*** Begin section ***

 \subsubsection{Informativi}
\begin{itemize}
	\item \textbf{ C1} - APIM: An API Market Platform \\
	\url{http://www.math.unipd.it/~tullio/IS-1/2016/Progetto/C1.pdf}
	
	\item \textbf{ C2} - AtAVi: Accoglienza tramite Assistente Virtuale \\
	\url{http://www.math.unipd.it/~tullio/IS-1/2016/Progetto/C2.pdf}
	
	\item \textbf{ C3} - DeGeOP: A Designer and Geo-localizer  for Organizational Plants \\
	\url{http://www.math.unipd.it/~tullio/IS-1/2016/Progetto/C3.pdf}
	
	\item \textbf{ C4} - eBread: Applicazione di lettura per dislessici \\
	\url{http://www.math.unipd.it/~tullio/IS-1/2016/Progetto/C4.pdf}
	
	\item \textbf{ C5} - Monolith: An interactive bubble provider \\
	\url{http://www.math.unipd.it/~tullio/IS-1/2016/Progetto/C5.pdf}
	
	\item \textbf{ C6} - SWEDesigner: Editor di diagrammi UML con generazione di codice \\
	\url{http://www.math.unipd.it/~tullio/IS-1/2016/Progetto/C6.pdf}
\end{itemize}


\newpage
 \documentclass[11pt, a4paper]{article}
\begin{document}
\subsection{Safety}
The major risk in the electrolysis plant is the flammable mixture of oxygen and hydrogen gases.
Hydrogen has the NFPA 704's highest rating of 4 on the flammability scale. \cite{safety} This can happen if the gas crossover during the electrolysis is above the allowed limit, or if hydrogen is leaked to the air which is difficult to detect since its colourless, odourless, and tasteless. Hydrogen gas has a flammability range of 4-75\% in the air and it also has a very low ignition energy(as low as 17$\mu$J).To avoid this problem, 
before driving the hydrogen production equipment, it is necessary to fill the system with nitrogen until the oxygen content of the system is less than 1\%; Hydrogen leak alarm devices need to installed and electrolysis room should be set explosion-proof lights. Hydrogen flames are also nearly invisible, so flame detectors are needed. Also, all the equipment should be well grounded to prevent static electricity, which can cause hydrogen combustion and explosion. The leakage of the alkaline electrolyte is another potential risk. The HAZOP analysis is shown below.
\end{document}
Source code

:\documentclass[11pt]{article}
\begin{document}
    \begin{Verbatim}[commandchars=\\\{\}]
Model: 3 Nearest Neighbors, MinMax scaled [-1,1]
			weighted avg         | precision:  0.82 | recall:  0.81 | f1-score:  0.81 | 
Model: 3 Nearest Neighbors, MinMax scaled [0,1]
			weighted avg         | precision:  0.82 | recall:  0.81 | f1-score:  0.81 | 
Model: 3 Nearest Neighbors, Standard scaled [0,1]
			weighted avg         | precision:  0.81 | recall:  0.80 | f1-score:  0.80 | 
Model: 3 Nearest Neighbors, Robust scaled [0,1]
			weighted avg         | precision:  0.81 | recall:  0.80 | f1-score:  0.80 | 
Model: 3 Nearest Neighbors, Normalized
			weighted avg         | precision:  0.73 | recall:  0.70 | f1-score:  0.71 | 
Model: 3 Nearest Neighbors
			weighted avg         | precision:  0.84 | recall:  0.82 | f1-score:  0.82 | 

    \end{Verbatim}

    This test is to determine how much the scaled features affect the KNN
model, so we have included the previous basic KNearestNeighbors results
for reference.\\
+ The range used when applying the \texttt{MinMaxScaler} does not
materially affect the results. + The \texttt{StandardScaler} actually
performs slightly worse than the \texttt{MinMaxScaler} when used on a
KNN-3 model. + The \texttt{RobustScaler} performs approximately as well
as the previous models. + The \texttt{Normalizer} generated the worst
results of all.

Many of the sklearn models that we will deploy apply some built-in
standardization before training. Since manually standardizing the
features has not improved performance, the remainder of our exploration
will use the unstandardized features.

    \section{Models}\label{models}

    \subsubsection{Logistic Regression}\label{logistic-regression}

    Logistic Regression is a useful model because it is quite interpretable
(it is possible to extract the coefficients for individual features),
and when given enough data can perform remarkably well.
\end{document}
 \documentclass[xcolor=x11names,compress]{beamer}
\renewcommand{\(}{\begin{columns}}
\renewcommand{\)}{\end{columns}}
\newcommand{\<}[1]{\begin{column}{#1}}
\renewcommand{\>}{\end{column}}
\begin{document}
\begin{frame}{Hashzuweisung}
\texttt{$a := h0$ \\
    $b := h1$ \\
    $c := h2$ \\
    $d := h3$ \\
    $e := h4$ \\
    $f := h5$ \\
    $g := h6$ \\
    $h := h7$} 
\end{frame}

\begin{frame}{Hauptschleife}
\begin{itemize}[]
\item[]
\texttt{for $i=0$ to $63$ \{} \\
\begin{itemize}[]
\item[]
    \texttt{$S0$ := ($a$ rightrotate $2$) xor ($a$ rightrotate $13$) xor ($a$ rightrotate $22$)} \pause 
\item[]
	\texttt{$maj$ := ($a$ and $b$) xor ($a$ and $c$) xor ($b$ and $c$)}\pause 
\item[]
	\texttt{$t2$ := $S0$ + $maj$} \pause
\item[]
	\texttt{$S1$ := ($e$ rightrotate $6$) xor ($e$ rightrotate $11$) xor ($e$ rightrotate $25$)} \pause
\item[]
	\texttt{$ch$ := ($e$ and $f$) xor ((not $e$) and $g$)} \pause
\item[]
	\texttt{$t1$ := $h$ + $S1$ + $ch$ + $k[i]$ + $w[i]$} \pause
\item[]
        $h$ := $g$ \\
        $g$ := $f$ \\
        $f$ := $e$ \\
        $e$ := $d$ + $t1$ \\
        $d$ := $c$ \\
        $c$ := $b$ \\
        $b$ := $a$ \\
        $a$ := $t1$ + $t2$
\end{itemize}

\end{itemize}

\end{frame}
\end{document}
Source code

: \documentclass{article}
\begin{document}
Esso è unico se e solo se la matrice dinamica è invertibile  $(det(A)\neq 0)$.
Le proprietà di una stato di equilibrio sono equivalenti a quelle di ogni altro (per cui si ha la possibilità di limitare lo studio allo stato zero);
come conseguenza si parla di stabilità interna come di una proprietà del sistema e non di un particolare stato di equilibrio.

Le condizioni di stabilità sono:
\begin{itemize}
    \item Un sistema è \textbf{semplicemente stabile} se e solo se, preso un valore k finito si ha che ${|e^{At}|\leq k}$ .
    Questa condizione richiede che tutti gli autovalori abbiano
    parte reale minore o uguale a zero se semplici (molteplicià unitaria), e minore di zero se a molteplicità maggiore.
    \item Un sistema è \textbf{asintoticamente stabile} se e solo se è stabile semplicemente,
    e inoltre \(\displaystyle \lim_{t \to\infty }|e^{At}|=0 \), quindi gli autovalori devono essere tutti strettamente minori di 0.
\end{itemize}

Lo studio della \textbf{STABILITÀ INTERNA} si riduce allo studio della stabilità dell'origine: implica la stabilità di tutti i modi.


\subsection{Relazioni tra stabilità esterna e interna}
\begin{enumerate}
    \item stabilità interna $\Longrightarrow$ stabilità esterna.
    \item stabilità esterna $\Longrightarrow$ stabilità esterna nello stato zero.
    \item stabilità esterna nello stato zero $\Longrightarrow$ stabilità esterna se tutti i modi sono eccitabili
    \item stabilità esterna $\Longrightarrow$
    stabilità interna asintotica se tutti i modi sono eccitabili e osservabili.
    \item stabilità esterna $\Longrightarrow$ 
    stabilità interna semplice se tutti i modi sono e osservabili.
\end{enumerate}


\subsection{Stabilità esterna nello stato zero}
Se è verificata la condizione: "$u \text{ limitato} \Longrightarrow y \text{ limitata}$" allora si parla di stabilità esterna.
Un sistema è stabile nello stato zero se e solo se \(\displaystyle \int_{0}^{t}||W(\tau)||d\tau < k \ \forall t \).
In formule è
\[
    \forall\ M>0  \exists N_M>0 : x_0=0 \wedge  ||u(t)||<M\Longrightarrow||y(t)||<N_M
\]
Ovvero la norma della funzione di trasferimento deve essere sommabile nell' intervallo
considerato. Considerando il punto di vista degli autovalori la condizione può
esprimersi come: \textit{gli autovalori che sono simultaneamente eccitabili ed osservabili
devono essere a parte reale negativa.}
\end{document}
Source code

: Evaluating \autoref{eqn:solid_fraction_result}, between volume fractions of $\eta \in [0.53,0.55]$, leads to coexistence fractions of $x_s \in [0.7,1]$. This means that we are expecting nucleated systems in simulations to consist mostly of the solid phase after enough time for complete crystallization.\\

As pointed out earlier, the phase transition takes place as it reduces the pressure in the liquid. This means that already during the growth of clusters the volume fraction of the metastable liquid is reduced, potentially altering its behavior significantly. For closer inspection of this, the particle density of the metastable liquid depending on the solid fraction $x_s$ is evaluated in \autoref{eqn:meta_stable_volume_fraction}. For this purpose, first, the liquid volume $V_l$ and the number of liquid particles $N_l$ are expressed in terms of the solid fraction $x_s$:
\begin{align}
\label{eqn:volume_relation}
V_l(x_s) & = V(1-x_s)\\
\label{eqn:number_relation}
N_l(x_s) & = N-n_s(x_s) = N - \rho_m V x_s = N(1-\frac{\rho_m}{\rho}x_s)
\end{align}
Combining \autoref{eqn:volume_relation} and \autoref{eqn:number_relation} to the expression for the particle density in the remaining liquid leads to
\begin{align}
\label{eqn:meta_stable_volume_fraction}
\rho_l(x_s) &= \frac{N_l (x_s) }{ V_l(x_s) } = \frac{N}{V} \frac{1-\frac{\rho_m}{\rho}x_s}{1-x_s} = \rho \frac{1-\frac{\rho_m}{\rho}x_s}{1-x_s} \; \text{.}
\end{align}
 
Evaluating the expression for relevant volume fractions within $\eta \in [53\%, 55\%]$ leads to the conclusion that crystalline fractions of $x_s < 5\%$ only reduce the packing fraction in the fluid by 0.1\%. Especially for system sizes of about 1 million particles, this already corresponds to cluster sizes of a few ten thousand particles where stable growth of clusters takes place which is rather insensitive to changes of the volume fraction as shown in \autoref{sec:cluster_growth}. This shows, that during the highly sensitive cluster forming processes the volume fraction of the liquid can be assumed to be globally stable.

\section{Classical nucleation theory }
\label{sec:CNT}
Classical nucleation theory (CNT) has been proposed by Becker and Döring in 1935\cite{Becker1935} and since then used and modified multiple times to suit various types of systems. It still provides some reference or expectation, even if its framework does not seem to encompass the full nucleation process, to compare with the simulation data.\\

*** End section ***

| TO DO |
Go through the records and pull out each line that includes the word "parla".

| FINISHED TASK |
come conseguenza si parla di stabilità interna come di una proprietà del sistema e non di un particolare stato di equilibrio.
Se è verificata la condizione: "$u \text{ limitato} \Longrightarrow y \text{ limitata}$" allora si parla di stabilità esterna.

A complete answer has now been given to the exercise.